Alternately, it could be completely different... perhaps all four columns indicate the status of the forests of the land that they are in now. Maybe they're even mythal capstones, and one is broken for some reason. That reason could be some other monster or evil, or could also be linked back to the Dark Lord plot... breaking the amulet ruined the protection of that part of the land protected by the mythal. Maybe instead they are merely empowered by mythals elsewhere, and the quest is to find how and why the true mythal or mythal's capstone is threatened, then save it.

Or maybe the amulets were actually the mythal capstones, and the pillar's 'continual light' function is tied to them... The last one could be at the ritual site, and the ritual involves breaking some fourth thing that the amulet's magic was holding together all this time.

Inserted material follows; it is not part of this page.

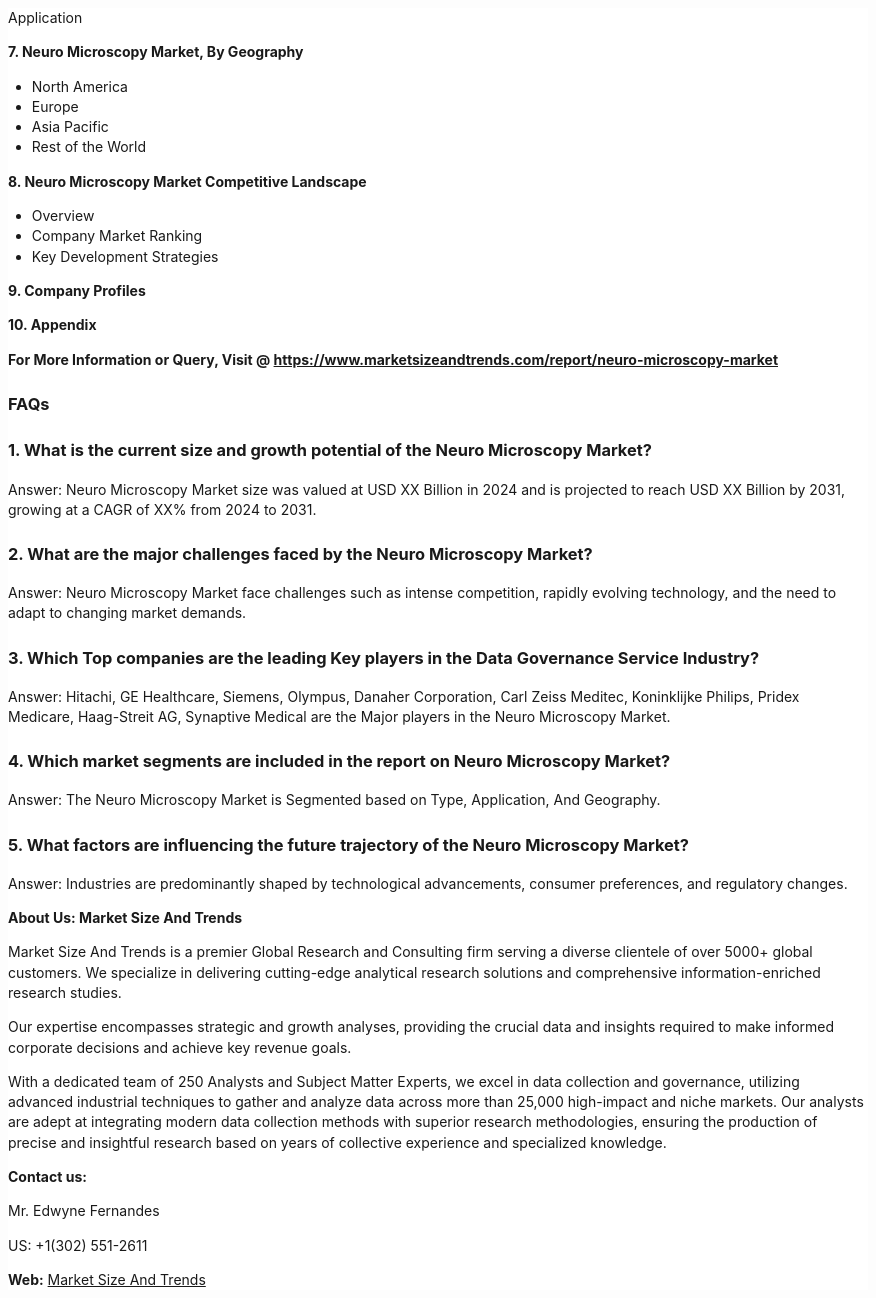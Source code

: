 Application</span></strong></p></div><div class="" data-test-id=""><p><strong><span class="">7. Neuro Microscopy Market, By Geography</span></strong></p></div><div class="" data-test-id=""><ul><li><span class="">North America</span></li><li><span class="">Europe</span></li><li><span class="">Asia Pacific</span></li><li><span class="">Rest of the World</span></li></ul></div><div class="" data-test-id=""><p><strong><span class="">8. Neuro Microscopy Market Competitive Landscape</span></strong></p></div><div class="" data-test-id=""><ul><li><span class="">Overview</span></li><li><span class="">Company Market Ranking</span></li><li><span class="">Key Development Strategies</span></li></ul></div><div class="" data-test-id=""><p><strong><span class="">9. Company Profiles</span></strong></p></div><div class="" data-test-id=""><p><strong><span class="">10. Appendix</span></strong></p></div><div class="" data-test-id=""><p><strong><span class="">For More Information or Query, Visit @ <a href="https://www.marketsizeandtrends.com/report/neuro-microscopy-market" target="_blank">https://www.marketsizeandtrends.com/report/neuro-microscopy-market</a></span></strong></p></div><div class="" data-test-id=""><div class="article-main__content" data-test-id="publishing-text-block"><h3><strong><span class="">FAQs</span></strong></h3></div><div class="article-main__content" data-test-id="publishing-text-block"><h3><span class="">1. What is the current size and growth potential of the Neuro Microscopy Market?</span></h3></div><div class="article-main__content" data-test-id="publishing-text-block"><p><span class="font-[700]">Answer</span><span class="">: Neuro Microscopy Market size was valued at USD XX Billion in 2024 and is projected to reach USD XX Billion by 2031, growing at a CAGR of XX% from 2024 to 2031.</span></p></div><div class="article-main__content" data-test-id="publishing-text-block"><h3><span class="">2. What are the major challenges faced by the Neuro Microscopy Market?</span></h3></div><div class="article-main__content" data-test-id="publishing-text-block"><p><span class="font-[700]">Answer</span><span class="">: Neuro Microscopy Market face challenges such as intense competition, rapidly evolving technology, and the need to adapt to changing market demands.</span></p></div><div class="article-main__content" data-test-id="publishing-text-block"><h3><span class="">3. Which Top companies are the leading Key players in the Data Governance Service Industry?</span></h3></div><div class="article-main__content" data-test-id="publishing-text-block"><p><span class="font-[700]">Answer</span><span class="">: Hitachi, GE Healthcare, Siemens, Olympus, Danaher Corporation, Carl Zeiss Meditec, Koninklijke Philips, Pridex Medicare, Haag-Streit AG, Synaptive Medical are the Major players in the Neuro Microscopy Market.</span></p></div><div class="article-main__content" data-test-id="publishing-text-block"><h3><span class="">4. Which market segments are included in the report on Neuro Microscopy Market?</span></h3></div><div class="article-main__content" data-test-id="publishing-text-block"><p><span class="font-[700]">Answer</span><span class="">: The Neuro Microscopy Market is Segmented based on Type, Application, And Geography.</span></p></div><div class="article-main__content" data-test-id="publishing-text-block"><h3><span class="">5. What factors are influencing the future trajectory of the Neuro Microscopy Market?</span></h3></div><div class="article-main__content" data-test-id="publishing-text-block"><p><span class="font-[700]">Answer:</span><span class="">&nbsp;Industries are predominantly shaped by technological advancements, consumer preferences, and regulatory changes.</span></p></div><p><strong><span class="">About Us: Market Size And Trends</span></strong></p></div><div class="" data-test-id=""><p><span class="">Market Size And Trends is a premier Global Research and Consulting firm serving a diverse clientele of over 5000+ global customers. We specialize in delivering cutting-edge analytical research solutions and comprehensive information-enriched research studies.</span></p></div><div class="" data-test-id=""><p><span class="">Our expertise encompasses strategic and growth analyses, providing the crucial data and insights required to make informed corporate decisions and achieve key revenue goals.</span></p></div><div class="" data-test-id=""><p><span class="">With a dedicated team of 250 Analysts and Subject Matter Experts, we excel in data collection and governance, utilizing advanced industrial techniques to gather and analyze data across more than 25,000 high-impact and niche markets. Our analysts are adept at integrating modern data collection methods with superior research methodologies, ensuring the production of precise and insightful research based on years of collective experience and specialized knowledge.</span></p></div><div class="" data-test-id=""><p><strong><span class="">Contact us:</span></strong></p></div><div class="" data-test-id=""><p><span class="">Mr. Edwyne Fernandes</span></p></div><div class="" data-test-id=""><p><span class="">US: +1(302) 551-2611<br /></span></p><p><span class=""><strong>Web:</strong> <a href="https://www.marketsizeandtrends.com/" target="_blank">Market Size And Trends</a></span></p></div>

The reason I think you should run with it is that it sounds like you don't have a lot of story built up for the future, and not a lot of alone time to come up with it. Also, telling the group that all of their characters forgot so simple a plot point many sessions later will just result in hurt feelings.

ClockShock
2014-06-21, 11:04 AM
This is perfect.

Your players are so focussed on the plot you started with that they're actively seeking it out. This is what you want as a DM.

The other two amulets you have planned are a little far away, but that's fine because the players have invented an entirely new amulet that you can use. Just stick this new one close by.

If reaching the second amulet just so happens to coincide with whatever other plot line you have in motion, all the better. You get the joy of giving the players a goal you know they want to work towards.